(Stored data entries)
□ □ □ □
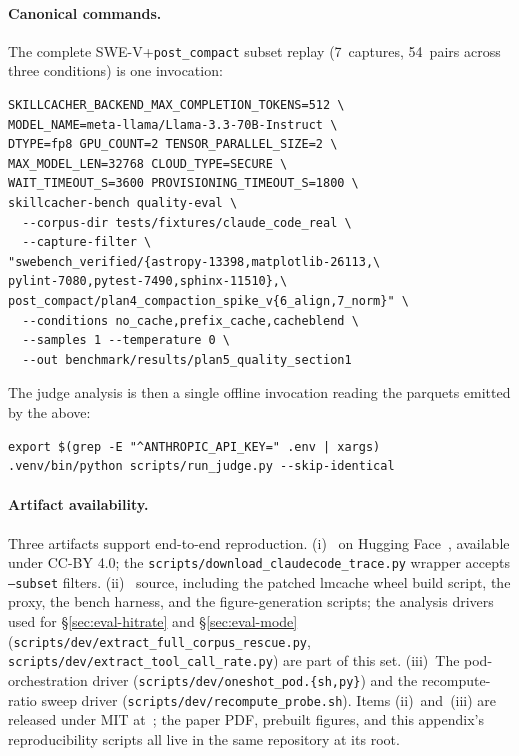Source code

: \paragraph{Canonical commands.} The complete SWE-V+\texttt{post\_compact} subset replay
(7~captures, 54~pairs across three conditions) is one invocation:
\begin{lstlisting}[basicstyle=\ttfamily\scriptsize, frame=single,
                   framesep=4pt, breaklines=true]
SKILLCACHER_BACKEND_MAX_COMPLETION_TOKENS=512 \
MODEL_NAME=meta-llama/Llama-3.3-70B-Instruct \
DTYPE=fp8 GPU_COUNT=2 TENSOR_PARALLEL_SIZE=2 \
MAX_MODEL_LEN=32768 CLOUD_TYPE=SECURE \
WAIT_TIMEOUT_S=3600 PROVISIONING_TIMEOUT_S=1800 \
skillcacher-bench quality-eval \
  --corpus-dir tests/fixtures/claude_code_real \
  --capture-filter \
"swebench_verified/{astropy-13398,matplotlib-26113,\
pylint-7080,pytest-7490,sphinx-11510},\
post_compact/plan4_compaction_spike_v{6_align,7_norm}" \
  --conditions no_cache,prefix_cache,cacheblend \
  --samples 1 --temperature 0 \
  --out benchmark/results/plan5_quality_section1
\end{lstlisting}
The judge analysis is then a single offline invocation reading
the parquets emitted by the above:
\begin{lstlisting}[basicstyle=\ttfamily\scriptsize, frame=single,
                   framesep=4pt, breaklines=true]
export $(grep -E "^ANTHROPIC_API_KEY=" .env | xargs)
.venv/bin/python scripts/run_judge.py --skip-identical
\end{lstlisting}

\paragraph{Artifact availability.} Three artifacts support
end-to-end reproduction. (i)~\dataset{} on Hugging
Face~\cite{claudecode-trace-hf}, available under CC-BY 4.0; the
\texttt{scripts/download\_claudecode\_trace.py} wrapper accepts
\texttt{--subset} filters. (ii)~\sys{} source, including the
patched lmcache wheel build script, the proxy, the bench harness,
and the figure-generation scripts; the analysis drivers used for
\S\ref{sec:eval-hitrate} and \S\ref{sec:eval-mode}
(\texttt{scripts/dev/extract\_\allowbreak{}full\_\allowbreak{}corpus\_\allowbreak{}rescue.py},
\texttt{scripts/dev/extract\_\allowbreak{}tool\_\allowbreak{}call\_\allowbreak{}rate.py})
are part of this set. (iii)~The pod-orchestration driver
(\texttt{scripts/dev/oneshot\_pod.\{sh,py\}}) and the recompute-ratio
sweep driver (\texttt{scripts/dev/recompute\_probe.sh}). Items
(ii)~and~(iii) are released under MIT
at~\cite{skillcacher-source}; the paper PDF, prebuilt figures, and
this appendix's reproducibility scripts all live in the same
repository at its root.

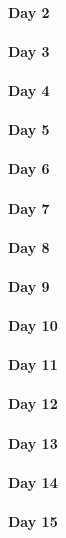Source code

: \documentclass[UTF8,a4paper,8pt]{ctexart}
\begin{document}
 	 \paragraph{Day 2       \quad     }
 	 \paragraph{Day 3       \quad     }
 	 \paragraph{Day 4       \quad     }
 	 \paragraph{Day 5       \quad     }
 	 \paragraph{Day 6       \quad     }
 	 \paragraph{Day 7       \quad     }
 	 \paragraph{Day 8       \quad     }
 	 \paragraph{Day 9       \quad     }
 	 \paragraph{Day 10      \quad     }
 	 \paragraph{Day 11      \quad     }
 	 \paragraph{Day 12      \quad     }
 	 \paragraph{Day 13      \quad     }
 	 \paragraph{Day 14      \quad     }
 	 \paragraph{Day 15      \quad     }
\end{document}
□ □ □ □
** PROBLEM DESCRIPTION **
For every line above that includes the string "allowbreak", copy the line.

** THE ANSWER **
(\texttt{scripts/dev/extract\_\allowbreak{}full\_\allowbreak{}corpus\_\allowbreak{}rescue.py},
\texttt{scripts/dev/extract\_\allowbreak{}tool\_\allowbreak{}call\_\allowbreak{}rate.py})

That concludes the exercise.